Having lived in the United States for 44 years, Professor Lee, an international nanomaterial expert, has joined the Institute of Biopharmaceutical Sciences at National Yang-Ming University. He brought with him from the United States his nano-biochip technology, which is able to detect nanoparticles released by cancer cells. This technology will help with early detection of cancer.

Professor Lee was originally a Helen C. Kurtz Lecturer in the Department of Chemistry and Molecular Engineering at Ohio State University. Although he was born and raised in Taiwan, he went to the United States 44 years ago to pursue his postgraduate studies and since that time has become as an international nanomaterials expert. This year, with the help of the Yushan Scholar Program, Professor Lee finally returned back to Taiwan with the intention of sharing his knowledge of nanomaterial technology and will apply this to the early detection of cancer. He remarked that being a "Yushan Scholar" at NYMU is his first official job in Taiwan. He hopes to contribute to Taiwan's biomedical industry and help develop education in Taiwan by bring home his expertise and donate part of his salary to students.

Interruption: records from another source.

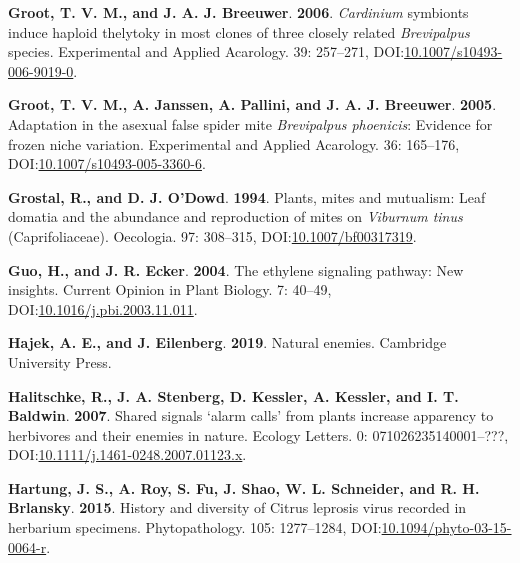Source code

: \documentclass[12pt,final,CPage]{ufthesis}
\newlength{\cslhangindent}
\newenvironment{CSLReferences}[2] %
{%
	\setlength{\parindent}{0pt}
	\ifodd #1 \everypar{\setlength{\hangindent}{\cslhangindent}}\ignorespaces\fi
	\ifnum #2 > 0
	\setlength{\parskip}{#2\baselineskip}
	\fi
}%
{}
\begin{document}
{\begin{CSLReferences}{1}{0}
  \leavevmode{}%
  \textbf{Groot, T. V. M., and J. A. J. Breeuwer}. \textbf{2006}. \emph{Cardinium} symbionts induce haploid thelytoky in most clones of three closely related {\emph{Brevipalpus}} species. Experimental and Applied Acarology. 39: 257--271, DOI:\href{https://doi.org/10.1007/s10493-006-9019-0}{10.1007/s10493-006-9019-0}.

  \leavevmode{}%
  \textbf{Groot, T. V. M., A. Janssen, A. Pallini, and J. A. J. Breeuwer}. \textbf{2005}. Adaptation in the asexual false spider mite {\emph{Brevipalpus phoenicis}}: Evidence for frozen niche variation. Experimental and Applied Acarology. 36: 165--176, DOI:\href{https://doi.org/10.1007/s10493-005-3360-6}{10.1007/s10493-005-3360-6}.

  \leavevmode{}%
  \textbf{Grostal, R., and D. J. O'Dowd}. \textbf{1994}. Plants, mites and mutualism: Leaf domatia and the abundance and reproduction of mites on {\emph{Viburnum tinus}} ({Caprifoliaceae}). Oecologia. 97: 308--315, DOI:\href{https://doi.org/10.1007/bf00317319}{10.1007/bf00317319}.

  \leavevmode{}%
  \textbf{Guo, H., and J. R. Ecker}. \textbf{2004}. The ethylene signaling pathway: New insights. Current Opinion in Plant Biology. 7: 40--49, DOI:\href{https://doi.org/10.1016/j.pbi.2003.11.011}{10.1016/j.pbi.2003.11.011}.

  \leavevmode{}%
  \textbf{Hajek, A. E., and J. Eilenberg}. \textbf{2019}. Natural enemies. Cambridge University Press.

  \leavevmode{}%
  \textbf{Halitschke, R., J. A. Stenberg, D. Kessler, A. Kessler, and I. T. Baldwin}. \textbf{2007}. Shared signals {\textendash}{`alarm calls'} from plants increase apparency to herbivores and their enemies in nature. Ecology Letters. 0: 071026235140001--???, DOI:\href{https://doi.org/10.1111/j.1461-0248.2007.01123.x}{10.1111/j.1461-0248.2007.01123.x}.

  \leavevmode{}%
  \textbf{Hartung, J. S., A. Roy, S. Fu, J. Shao, W. L. Schneider, and R. H. Brlansky}. \textbf{2015}. History and diversity of {Citrus leprosis virus} recorded in herbarium specimens. Phytopathology{\textregistered}. 105: 1277--1284, DOI:\href{https://doi.org/10.1094/phyto-03-15-0064-r}{10.1094/phyto-03-15-0064-r}.


\end{CSLReferences}}
\end{document}
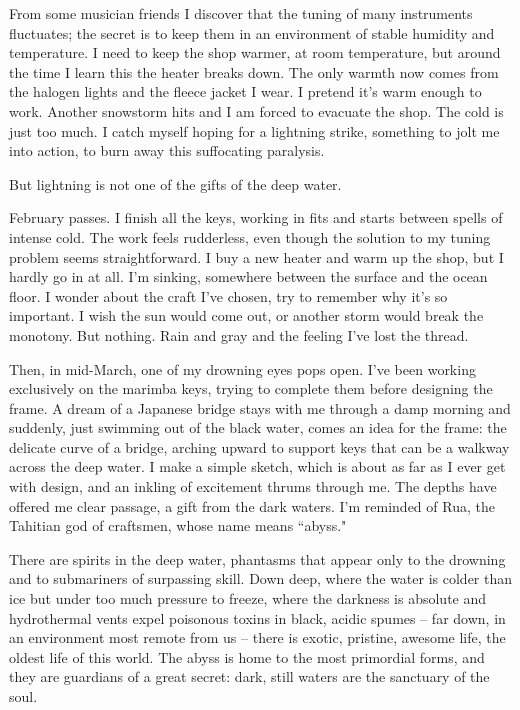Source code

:\documentclass[letterpaper,10pt,headsepline]{scrreprt}
\begin{document}
From some musician friends I discover that the tuning of many instruments fluctuates; the secret is to keep them in an environment of stable humidity and temperature. I need to keep the shop warmer, at room temperature, but around the time I learn this the heater breaks down. The only warmth now comes from the halogen lights and the fleece jacket I wear. I pretend it’s warm enough to work. Another snowstorm hits and I am forced to evacuate the shop. The cold is just too much. I catch myself hoping for a lightning strike, something to jolt me into action, to burn away this suffocating paralysis. 

But lightning is not one of the gifts of the deep water.

February passes. I finish all the keys, working in fits and starts between spells of intense cold. The work feels rudderless, even though the solution to my tuning problem seems straightforward. I buy a new heater and warm up the shop, but I hardly go in at all. I’m sinking, somewhere between the surface and the ocean floor. I wonder about the craft I’ve chosen, try to remember why it’s so important. I wish the sun would come out, or another storm would break the monotony. But nothing. Rain and gray and the feeling I’ve lost the thread.

Then, in mid-­March, one of my drowning eyes pops open. I’ve been working exclusively on the marimba keys, trying to complete them before designing the frame. A dream of a Japanese bridge stays with me through a damp morning and suddenly, just swimming out of the black water, comes an idea for the frame: the delicate curve of a bridge, arching upward to support keys that can be a walkway across the deep water. I make a simple sketch, which is about as far as I ever get with design, and an inkling of excitement thrums through me. The depths have offered me clear passage, a gift from the dark waters. I’m reminded of Rua, the Tahitian god of craftsmen, whose name means ``abyss."

There are spirits in the deep water, phantasms that appear only to the drowning and to submariners of surpassing skill. Down deep, where the water is colder than ice but under too much pressure to freeze, where the darkness is absolute and hydrothermal vents expel poisonous toxins in black, acidic spumes – far down, in an environment most remote from us – there is exotic, pristine, awesome life, the oldest life of this world. The abyss is home to the most primordial forms, and they are guardians of a great secret: dark, still waters are the sanctuary of the soul.
\end{document}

An American couple, Professor Holton and Professor Hinterlong, have joined the Nursing School Faculty this year aiming to strengthening research into geriatric medicine

 

In addition to Professor Lee, Professor Holton and Professor Hinterlong, who are both well-known researchers in the areas of community care and gerontological health, have also joined Yang-Ming this year. In this case the Institute of Community Health Care in the School of Nursing. They previously taught at the Virginia Commonwealth University. Taiwan is now an aging society and this, together with the fact that the NYMU School of Nursing has strong connections with neighboring communities, matches well with their research focus in the area of “geriatric medicine and community health building.” The resources available at Yang-Ming will help them to find answers to an aging society and this is the major reason why they have decided to come to Taiwan and teach.

Professor Hinterlong indicated that, not only Taiwan, but all the countries in the world, are going to have to face the issue of an aging society at some point. He hopes to contribute his expertise and assist with the development of policies related to an aging society from a scholar’s perspective. Based on her past experience in the community, Professor Holton remarked that Universities are the most dynamic unit in a community and that they can not only provide immediate support to senior citizens and the disadvantaged, but they also are able to teach students about the community by strengthening the bonds within the community. This will be good for the growth of Taiwan as an aging society. The fact that these two scholars are working at NYMU is expected to strengthen the connection between the University and the community, and help the University to develop further in the area of social responsibility.